--- TASK DATA Enclosed Below ---

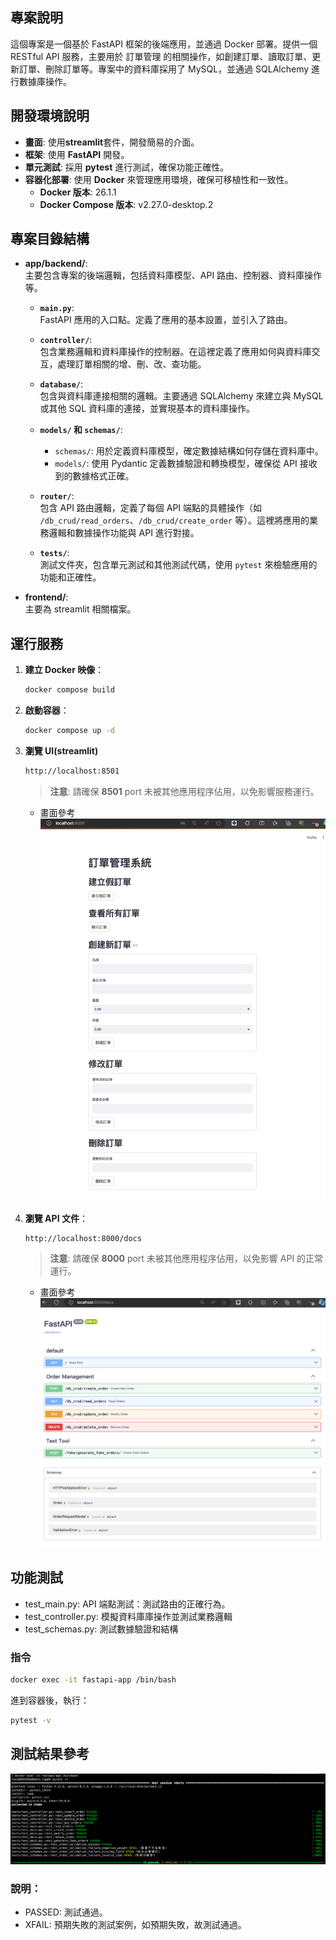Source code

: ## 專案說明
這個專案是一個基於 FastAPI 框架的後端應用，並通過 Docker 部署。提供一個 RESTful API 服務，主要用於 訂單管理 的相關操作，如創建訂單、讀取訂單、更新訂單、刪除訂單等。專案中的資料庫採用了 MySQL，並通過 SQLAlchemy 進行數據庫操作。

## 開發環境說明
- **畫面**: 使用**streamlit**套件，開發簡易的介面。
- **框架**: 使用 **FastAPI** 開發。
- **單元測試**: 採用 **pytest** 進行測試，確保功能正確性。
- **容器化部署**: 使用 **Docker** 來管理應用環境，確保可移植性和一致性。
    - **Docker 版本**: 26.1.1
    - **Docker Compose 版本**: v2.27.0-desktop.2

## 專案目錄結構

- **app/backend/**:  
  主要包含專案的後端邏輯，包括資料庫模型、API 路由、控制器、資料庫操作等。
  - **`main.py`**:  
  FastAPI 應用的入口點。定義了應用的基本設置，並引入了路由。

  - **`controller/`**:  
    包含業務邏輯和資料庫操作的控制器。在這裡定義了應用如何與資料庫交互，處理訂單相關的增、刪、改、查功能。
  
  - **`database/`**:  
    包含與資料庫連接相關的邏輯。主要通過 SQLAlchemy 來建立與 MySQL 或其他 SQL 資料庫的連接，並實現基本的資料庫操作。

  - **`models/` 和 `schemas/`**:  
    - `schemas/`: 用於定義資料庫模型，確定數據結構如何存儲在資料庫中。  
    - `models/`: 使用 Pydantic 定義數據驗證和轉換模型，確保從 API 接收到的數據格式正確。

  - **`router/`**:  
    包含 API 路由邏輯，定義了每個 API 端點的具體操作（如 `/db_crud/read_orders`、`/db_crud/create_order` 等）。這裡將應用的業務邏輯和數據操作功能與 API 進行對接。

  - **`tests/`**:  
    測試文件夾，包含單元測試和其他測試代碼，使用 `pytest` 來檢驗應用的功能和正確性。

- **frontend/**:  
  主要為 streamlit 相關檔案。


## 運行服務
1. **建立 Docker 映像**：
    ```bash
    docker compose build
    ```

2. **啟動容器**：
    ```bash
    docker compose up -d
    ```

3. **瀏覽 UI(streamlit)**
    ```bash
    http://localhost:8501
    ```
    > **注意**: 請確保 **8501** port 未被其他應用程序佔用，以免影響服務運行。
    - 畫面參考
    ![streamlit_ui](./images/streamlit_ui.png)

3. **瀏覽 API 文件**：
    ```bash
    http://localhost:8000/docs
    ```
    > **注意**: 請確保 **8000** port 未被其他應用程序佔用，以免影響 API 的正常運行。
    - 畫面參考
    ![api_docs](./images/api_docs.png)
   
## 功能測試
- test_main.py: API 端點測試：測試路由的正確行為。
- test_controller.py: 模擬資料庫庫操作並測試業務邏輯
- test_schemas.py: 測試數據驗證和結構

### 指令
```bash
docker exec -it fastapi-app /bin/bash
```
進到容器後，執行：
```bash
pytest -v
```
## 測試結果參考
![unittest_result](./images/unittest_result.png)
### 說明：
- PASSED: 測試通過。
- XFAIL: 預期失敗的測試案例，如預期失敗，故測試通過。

--- End of Enclosed TASK DATA ---

• [EXERCISE AIM] Repeat exactly, please: transcribe each entry and leave out the pictures.

• [TASK SOLUTION]
Source code

: ## 專案說明
這個專案是一個基於 FastAPI 框架的後端應用，並通過 Docker 部署。提供一個 RESTful API 服務，主要用於 訂單管理 的相關操作，如創建訂單、讀取訂單、更新訂單、刪除訂單等。專案中的資料庫採用了 MySQL，並通過 SQLAlchemy 進行數據庫操作。

## 開發環境說明
- **畫面**: 使用**streamlit**套件，開發簡易的介面。
- **框架**: 使用 **FastAPI** 開發。
- **單元測試**: 採用 **pytest** 進行測試，確保功能正確性。
- **容器化部署**: 使用 **Docker** 來管理應用環境，確保可移植性和一致性。
    - **Docker 版本**: 26.1.1
    - **Docker Compose 版本**: v2.27.0-desktop.2

## 專案目錄結構

- **app/backend/**:  
  主要包含專案的後端邏輯，包括資料庫模型、API 路由、控制器、資料庫操作等。
  - **`main.py`**:  
  FastAPI 應用的入口點。定義了應用的基本設置，並引入了路由。

  - **`controller/`**:  
    包含業務邏輯和資料庫操作的控制器。在這裡定義了應用如何與資料庫交互，處理訂單相關的增、刪、改、查功能。
  
  - **`database/`**:  
    包含與資料庫連接相關的邏輯。主要通過 SQLAlchemy 來建立與 MySQL 或其他 SQL 資料庫的連接，並實現基本的資料庫操作。

  - **`models/` 和 `schemas/`**:  
    - `schemas/`: 用於定義資料庫模型，確定數據結構如何存儲在資料庫中。  
    - `models/`: 使用 Pydantic 定義數據驗證和轉換模型，確保從 API 接收到的數據格式正確。

  - **`router/`**:  
    包含 API 路由邏輯，定義了每個 API 端點的具體操作（如 `/db_crud/read_orders`、`/db_crud/create_order` 等）。這裡將應用的業務邏輯和數據操作功能與 API 進行對接。

  - **`tests/`**:  
    測試文件夾，包含單元測試和其他測試代碼，使用 `pytest` 來檢驗應用的功能和正確性。

- **frontend/**:  
  主要為 streamlit 相關檔案。


## 運行服務
1. **建立 Docker 映像**：
    ```bash
    docker compose build
    ```

2. **啟動容器**：
    ```bash
    docker compose up -d
    ```

3. **瀏覽 UI(streamlit)**
    ```bash
    http://localhost:8501
    ```
    > **注意**: 請確保 **8501** port 未被其他應用程序佔用，以免影響服務運行。
    - 畫面參考
    ![streamlit_ui](./images/streamlit_ui.png)

3. **瀏覽 API 文件**：
    ```bash
    http://localhost:8000/docs
    ```
    > **注意**: 請確保 **8000** port 未被其他應用程序佔用，以免影響 API 的正常運行。
    - 畫面參考
    ![api_docs](./images/api_docs.png)
   
## 功能測試
- test_main.py: API 端點測試：測試路由的正確行為。
- test_controller.py: 模擬資料庫庫操作並測試業務邏輯
- test_schemas.py: 測試數據驗證和結構

### 指令
```bash
docker exec -it fastapi-app /bin/bash
```
進到容器後，執行：
```bash
pytest -v
```
## 測試結果參考
![unittest_result](./images/unittest_result.png)
### 說明：
- PASSED: 測試通過。
- XFAIL: 預期失敗的測試案例，如預期失敗，故測試通過。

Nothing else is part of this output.